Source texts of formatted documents
============

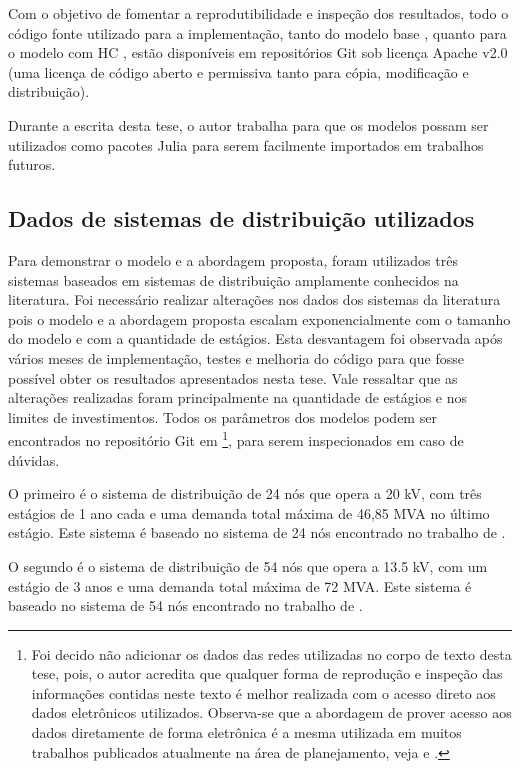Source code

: Com o objetivo de fomentar a reprodutibilidade e inspeção dos resultados, todo o código fonte utilizado para a implementação, tanto do modelo base \cite{modelobase}, quanto para o modelo com \ac{HC} \cite{modelocomHC}, estão disponíveis em repositórios Git sob licença Apache v2.0 (uma licença de código aberto e permissiva tanto para cópia, modificação e distribuição). 

Durante a escrita desta tese, o autor trabalha para que os modelos possam ser utilizados como pacotes Julia para serem facilmente importados em trabalhos futuros.


\subsection{Dados de sistemas de distribuição utilizados}

Para demonstrar o modelo e a abordagem proposta, foram utilizados três sistemas baseados em sistemas de distribuição amplamente conhecidos na literatura. Foi necessário realizar alterações nos dados dos sistemas da literatura pois o modelo e a abordagem proposta escalam exponencialmente com o tamanho do modelo e com a quantidade de estágios. Esta desvantagem foi observada após vários meses de implementação, testes e melhoria do código para que fosse possível obter os resultados apresentados nesta tese. Vale ressaltar que as alterações realizadas foram principalmente na quantidade de estágios e nos limites de investimentos. Todos os parâmetros dos modelos podem ser encontrados no repositório Git em \cite{modelocomHC}\footnote{Foi decido não adicionar os dados das redes utilizadas no corpo de texto desta tese, pois, o autor acredita que qualquer forma de reprodução e inspeção das informações contidas neste texto é melhor realizada com o acesso direto aos dados eletrônicos utilizados. Observa-se que a abordagem de prover acesso aos dados diretamente de forma eletrônica é a mesma utilizada em muitos trabalhos publicados atualmente na área de planejamento, veja  e .}, para serem inspecionados em caso de dúvidas.

O primeiro é o sistema de distribuição de 24 nós que opera a 20 kV, com três estágios de 1 ano cada e uma demanda total máxima de 46,85 MVA no último estágio. Este sistema é baseado no sistema de 24 nós encontrado no trabalho de  .

O segundo é o sistema de distribuição de 54 nós que opera a 13.5 kV, com um estágio de 3 anos e uma demanda total máxima de 72 MVA. Este sistema é baseado no sistema de 54 nós encontrado no trabalho de  .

============

**Exercise directions:**
Among the entries above, the line containing "Durante a escrita", the line containing "de sistemas de", and all lines between them are to be restated word for word; nothing else belongs in the reply.

**Exercise result:**
Durante a escrita desta tese, o autor trabalha para que os modelos possam ser utilizados como pacotes Julia para serem facilmente importados em trabalhos futuros.


\subsection{Dados de sistemas de distribuição utilizados}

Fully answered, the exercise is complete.